La riduzione del numero delle casse non deve però far pensare ad una limitazione della loro attività in una più ristretta sfera territoriale perché, anzi, nell'ultimo decennio il numero dei loro sportelli ha subìto un costante incremento, passando da circa 1500 nel 1936 a oltre 1900 nel 1947. Alla fine del 1947 la distribuzione territoriale delle casse di risparmio - tenuto conto che quella di Fiume in seguito al trattato di pace è passata a far parte della Iugoslavia - era la seguente: Italia settentrionale 26, Italia centrale 51, Italia meridionale e Sicilia 2, Libia 1.
Le federazioni delle casse di risparmio, istituite con la legge del 1927, ma che nel decennio successivo non avevano ancora trovato un definitivo assestamento perché per alcune di esse non si dimostrava sufficiente la base provinciale o regionale sulla quale erano sorte, alla fine del 1947 erano organicamente costituite in numero di 6 a carattere regionale (Piemonte, Liguria, Venezia, Emilia, Toscana e Abruzzi) e una interregionale comprendente l'Umbria, il Lazio e le Marche.
L'Associazione fra le casse di risparmio italiane, dopo una parentesi di cinque anni dal 1938 al 1943, in cui la sua azione è stata sostituita da quella della Federazione delle casse di risparmio, creata a seguito dell'estensione a queste degli ordinamenti corporativi, è stata ricostituita nel 1944 ed ha subito ripreso, con rinnovato prestigio, le sue funzioni di coordinazione dell'attività delle casse in campo nazionale, e di difesa e tutela dei loro interessi nei confronti degli organi di vigilanza e di governo.

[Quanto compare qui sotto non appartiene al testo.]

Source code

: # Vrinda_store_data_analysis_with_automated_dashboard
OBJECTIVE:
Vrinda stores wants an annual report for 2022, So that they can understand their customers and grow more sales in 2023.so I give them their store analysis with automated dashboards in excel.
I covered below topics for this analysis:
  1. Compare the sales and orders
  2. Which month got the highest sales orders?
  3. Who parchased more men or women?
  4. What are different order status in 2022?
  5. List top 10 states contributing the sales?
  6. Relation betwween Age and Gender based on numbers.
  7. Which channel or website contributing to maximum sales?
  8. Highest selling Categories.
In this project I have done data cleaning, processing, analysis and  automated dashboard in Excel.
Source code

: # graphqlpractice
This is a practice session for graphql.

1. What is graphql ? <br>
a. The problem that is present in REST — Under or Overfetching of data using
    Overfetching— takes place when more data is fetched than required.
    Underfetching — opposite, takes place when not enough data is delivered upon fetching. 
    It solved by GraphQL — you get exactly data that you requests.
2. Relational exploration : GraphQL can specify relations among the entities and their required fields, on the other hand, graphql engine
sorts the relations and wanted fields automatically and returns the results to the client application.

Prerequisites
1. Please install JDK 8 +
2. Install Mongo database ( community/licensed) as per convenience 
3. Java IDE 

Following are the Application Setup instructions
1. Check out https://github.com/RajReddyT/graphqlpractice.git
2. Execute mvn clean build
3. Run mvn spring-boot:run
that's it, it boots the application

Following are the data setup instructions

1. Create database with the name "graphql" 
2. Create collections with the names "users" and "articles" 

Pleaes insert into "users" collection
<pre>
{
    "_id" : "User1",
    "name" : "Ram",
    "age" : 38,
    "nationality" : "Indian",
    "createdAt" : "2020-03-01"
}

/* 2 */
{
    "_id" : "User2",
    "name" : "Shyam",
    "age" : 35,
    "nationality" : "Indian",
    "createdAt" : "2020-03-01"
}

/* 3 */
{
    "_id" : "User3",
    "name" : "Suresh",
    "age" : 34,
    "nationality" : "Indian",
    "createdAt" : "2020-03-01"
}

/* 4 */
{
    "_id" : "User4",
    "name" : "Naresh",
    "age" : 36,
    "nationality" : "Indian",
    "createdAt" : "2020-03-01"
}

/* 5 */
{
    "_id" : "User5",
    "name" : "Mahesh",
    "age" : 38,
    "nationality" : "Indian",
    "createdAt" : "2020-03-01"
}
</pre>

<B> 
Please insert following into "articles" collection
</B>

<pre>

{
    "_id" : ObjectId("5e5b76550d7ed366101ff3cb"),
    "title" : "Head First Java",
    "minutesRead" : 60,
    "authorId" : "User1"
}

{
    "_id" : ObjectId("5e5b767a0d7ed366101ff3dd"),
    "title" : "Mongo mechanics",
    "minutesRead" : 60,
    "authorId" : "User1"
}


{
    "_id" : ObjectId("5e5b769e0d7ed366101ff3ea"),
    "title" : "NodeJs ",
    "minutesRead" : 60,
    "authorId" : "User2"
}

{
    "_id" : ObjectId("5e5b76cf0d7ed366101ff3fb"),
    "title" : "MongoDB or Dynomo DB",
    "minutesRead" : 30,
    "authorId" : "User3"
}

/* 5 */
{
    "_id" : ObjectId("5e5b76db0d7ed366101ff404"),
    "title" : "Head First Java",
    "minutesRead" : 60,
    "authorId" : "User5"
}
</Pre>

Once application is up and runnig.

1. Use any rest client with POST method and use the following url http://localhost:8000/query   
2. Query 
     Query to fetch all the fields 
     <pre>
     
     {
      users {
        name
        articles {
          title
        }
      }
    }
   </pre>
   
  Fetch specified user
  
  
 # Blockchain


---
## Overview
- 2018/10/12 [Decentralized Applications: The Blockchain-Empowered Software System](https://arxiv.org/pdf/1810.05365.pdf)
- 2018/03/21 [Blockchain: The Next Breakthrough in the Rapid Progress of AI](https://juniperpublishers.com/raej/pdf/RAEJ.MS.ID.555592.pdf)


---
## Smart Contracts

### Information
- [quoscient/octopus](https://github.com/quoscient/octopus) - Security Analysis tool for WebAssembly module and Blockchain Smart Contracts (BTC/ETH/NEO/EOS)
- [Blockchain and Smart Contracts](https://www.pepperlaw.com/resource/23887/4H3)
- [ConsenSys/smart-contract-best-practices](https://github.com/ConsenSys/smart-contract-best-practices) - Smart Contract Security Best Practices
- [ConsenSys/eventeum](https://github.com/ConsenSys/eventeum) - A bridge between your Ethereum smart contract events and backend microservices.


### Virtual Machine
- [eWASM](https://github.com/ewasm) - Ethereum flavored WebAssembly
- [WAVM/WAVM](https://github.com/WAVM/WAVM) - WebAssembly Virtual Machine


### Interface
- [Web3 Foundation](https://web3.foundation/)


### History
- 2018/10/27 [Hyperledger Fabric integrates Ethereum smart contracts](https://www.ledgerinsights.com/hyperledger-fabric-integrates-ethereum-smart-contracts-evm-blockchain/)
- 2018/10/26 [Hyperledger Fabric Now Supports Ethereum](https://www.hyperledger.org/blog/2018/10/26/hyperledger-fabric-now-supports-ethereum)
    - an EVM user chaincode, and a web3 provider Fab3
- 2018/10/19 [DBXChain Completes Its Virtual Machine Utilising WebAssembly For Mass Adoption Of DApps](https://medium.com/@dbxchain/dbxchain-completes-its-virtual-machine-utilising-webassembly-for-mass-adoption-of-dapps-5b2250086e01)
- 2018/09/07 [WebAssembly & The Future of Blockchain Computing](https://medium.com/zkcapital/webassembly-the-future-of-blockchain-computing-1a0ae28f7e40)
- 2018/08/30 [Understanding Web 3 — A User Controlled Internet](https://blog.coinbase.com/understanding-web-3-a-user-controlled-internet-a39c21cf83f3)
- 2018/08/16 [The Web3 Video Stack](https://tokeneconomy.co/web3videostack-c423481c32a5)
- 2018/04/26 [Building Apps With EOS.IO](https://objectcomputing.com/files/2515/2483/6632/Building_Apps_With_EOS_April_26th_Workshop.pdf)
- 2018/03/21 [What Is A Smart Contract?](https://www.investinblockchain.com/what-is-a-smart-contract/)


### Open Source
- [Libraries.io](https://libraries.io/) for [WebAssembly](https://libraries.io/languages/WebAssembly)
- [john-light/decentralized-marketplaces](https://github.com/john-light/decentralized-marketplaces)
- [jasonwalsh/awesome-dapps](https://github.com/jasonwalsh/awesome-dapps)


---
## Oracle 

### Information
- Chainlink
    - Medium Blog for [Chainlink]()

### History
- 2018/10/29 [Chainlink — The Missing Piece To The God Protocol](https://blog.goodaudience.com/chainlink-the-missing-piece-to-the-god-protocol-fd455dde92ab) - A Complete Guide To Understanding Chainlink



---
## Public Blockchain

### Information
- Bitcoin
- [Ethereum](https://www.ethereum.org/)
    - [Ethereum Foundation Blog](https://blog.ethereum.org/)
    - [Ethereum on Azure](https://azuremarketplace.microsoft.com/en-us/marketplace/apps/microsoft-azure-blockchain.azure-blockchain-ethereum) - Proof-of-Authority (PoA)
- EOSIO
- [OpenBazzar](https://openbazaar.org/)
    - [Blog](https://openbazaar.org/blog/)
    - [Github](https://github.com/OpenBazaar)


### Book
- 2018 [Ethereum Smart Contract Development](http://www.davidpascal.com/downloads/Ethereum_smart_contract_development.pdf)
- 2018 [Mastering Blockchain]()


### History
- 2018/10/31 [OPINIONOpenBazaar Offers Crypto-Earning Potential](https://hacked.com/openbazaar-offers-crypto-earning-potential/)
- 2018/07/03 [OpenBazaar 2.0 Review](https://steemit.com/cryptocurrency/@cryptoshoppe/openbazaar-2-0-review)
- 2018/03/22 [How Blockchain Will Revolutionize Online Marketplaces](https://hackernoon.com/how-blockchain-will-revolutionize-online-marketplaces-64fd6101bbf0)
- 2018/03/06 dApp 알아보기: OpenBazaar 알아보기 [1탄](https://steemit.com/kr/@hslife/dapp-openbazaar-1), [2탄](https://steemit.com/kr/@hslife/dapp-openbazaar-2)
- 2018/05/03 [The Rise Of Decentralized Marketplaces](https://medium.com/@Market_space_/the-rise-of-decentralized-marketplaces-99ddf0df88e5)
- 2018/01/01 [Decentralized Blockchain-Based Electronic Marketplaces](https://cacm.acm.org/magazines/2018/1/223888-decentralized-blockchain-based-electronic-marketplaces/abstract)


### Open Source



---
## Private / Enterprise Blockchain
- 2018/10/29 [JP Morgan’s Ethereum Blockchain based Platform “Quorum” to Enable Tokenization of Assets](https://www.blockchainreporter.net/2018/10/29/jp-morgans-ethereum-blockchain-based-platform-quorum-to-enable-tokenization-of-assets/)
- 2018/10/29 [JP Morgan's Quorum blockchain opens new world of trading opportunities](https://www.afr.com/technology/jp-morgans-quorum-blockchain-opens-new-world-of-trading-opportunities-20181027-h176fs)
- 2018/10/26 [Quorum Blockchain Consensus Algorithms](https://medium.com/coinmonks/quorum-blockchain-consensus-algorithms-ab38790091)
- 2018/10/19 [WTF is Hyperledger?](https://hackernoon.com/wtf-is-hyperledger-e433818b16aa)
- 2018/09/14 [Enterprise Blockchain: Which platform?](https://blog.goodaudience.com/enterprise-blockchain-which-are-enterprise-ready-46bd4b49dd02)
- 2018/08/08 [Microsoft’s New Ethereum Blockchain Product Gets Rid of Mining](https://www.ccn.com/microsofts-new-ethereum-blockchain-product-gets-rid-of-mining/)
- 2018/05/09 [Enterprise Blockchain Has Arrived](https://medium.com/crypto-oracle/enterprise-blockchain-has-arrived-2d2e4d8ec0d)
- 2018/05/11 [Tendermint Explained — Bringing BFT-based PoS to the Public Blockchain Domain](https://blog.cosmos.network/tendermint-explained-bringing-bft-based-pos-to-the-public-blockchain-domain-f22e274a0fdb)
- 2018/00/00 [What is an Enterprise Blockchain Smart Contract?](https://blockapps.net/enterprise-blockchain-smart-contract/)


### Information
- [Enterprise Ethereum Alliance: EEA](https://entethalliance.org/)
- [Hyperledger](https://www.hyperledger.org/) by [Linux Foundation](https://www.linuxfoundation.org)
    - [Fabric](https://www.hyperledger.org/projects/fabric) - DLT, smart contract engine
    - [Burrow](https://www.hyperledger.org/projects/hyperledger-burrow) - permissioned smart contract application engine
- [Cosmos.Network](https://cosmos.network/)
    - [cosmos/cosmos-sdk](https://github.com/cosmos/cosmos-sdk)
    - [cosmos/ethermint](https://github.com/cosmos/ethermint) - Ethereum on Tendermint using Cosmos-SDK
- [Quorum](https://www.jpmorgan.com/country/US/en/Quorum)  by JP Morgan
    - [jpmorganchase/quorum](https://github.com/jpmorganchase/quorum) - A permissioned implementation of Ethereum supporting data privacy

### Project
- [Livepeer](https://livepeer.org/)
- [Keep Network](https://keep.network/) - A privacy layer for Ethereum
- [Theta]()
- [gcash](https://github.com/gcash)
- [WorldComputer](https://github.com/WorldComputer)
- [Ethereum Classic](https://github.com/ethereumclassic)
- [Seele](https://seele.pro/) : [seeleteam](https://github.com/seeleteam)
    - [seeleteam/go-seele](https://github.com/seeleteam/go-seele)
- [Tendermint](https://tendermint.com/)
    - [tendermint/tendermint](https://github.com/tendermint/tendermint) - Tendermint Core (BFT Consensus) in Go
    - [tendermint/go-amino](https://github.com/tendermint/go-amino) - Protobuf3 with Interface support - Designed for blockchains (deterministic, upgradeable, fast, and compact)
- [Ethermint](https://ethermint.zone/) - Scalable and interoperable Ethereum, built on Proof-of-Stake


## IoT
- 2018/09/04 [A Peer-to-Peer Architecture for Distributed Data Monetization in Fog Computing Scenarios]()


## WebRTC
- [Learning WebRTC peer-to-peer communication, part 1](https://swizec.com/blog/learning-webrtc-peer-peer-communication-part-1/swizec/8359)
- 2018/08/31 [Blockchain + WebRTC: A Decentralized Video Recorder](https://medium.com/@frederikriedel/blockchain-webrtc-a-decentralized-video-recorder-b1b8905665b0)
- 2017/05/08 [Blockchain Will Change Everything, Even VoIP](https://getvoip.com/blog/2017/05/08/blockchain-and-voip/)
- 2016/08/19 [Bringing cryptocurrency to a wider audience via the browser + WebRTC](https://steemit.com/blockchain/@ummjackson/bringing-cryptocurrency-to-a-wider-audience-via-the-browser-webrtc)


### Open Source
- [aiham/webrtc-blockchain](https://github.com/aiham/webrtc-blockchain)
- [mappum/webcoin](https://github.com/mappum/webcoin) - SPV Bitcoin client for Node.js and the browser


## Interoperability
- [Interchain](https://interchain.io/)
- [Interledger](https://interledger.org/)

L'Istituto di credito delle casse di risparmio italiane ha sempre più sviluppato il suo lavoro man mano che nel paese si andava irrobustendo l'azione delle casse di risparmio. I servizî principali dell'Istituto hanno raggiunto uno sviluppo notevole: il servizio emissione assegni al 31 dicembre 1948 denunciava l'emissione di n. 6.140.000 assegni per 513.000 milioni con una circolazione a fine d'anno di circa 17.500 milioni. Il servizio incasso effetti nel corso dell'anno registrava n. 552.126 effetti ricevuti per oltre 40 miliardi. Ma accanto a questi due servizî fondamentali l'azione dell'Istituto si è esplicata con operazioni finanziarie di vasta portata nel campo del finanziamento a enti di bonifica e a imprese di pubblica utilità per la realizzazione di opere d'interesse collettivo. Degna di particolare segnalazione è la costituzione presso l'Istituto della Cassa per il credito alle imprese artigiane, la quale durante il 1948 ha svolto una proficua azione a favore di detta categoria. Le casse di risparmio postali non hanno subìto alcuna sostanziale innovazione.